And then there was this morning.
We walked out the back gate of my yard into the community parking lot. My car was the first one parked by my house, thank goodness. Mufasa saw a cat and took off running between my car and a little concrete wall that surrounds my back yard. It all happened very fast. I got dragged face-first somehow. It must have been that I just couldn’t fit between my car and the wall. I ended up head-into-hood. Somehow my hand and leg were scraped up too.
Today was the day I remembered my camera and it wound up lying broken in the parking lot. And then the dog still needed his walk!
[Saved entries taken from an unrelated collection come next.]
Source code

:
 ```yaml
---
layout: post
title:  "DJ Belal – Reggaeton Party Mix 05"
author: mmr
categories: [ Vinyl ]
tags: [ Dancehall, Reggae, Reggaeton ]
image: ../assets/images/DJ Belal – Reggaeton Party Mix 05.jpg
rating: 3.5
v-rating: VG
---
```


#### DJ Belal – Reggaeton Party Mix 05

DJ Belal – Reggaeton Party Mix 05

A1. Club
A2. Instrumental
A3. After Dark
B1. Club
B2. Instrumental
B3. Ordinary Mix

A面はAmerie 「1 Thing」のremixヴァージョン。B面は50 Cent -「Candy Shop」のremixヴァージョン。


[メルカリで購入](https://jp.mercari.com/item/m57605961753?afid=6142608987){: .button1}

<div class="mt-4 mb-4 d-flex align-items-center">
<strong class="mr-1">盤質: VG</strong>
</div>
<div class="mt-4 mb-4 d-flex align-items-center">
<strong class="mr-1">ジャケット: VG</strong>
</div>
Off we went, on the thing I love about my life… my face and knee and hand bleeding, holding the batteries in the camera!
By the time I got home I wasn’t even upset. Here’s why:
I love the incredible variety of flowers I see on my daily walks, and the intensity of the colors: blues and reds, bright white, so many shades of green, yellows, hot pink, the cool brown of the forest floor.
I love the sculpture in the garden here. I love these weathered blue shutters and the faded red words painted on the side of this building who knows when, barely still visible.
We’ve been at school for eleven working days and I already cried. HA! The big joke last year was asking me, “Did you cry at your desk today?” So now maybe it’ll be at every new school year, “How many days til you cry?” I know I’m not the only one, one of my predecessors said she cried all the time, too. And neither of us are big criers.
Still, I love the flexibility of this job. I love that I know that I can be great at it and make a difference. I love getting to work with students. It just doesn’t seem right to be at a job that makes you cry this much, though, does it? I’ve gotta work on that. Maybe I should take pictures of the students to put up here, too!
What do you love about your life?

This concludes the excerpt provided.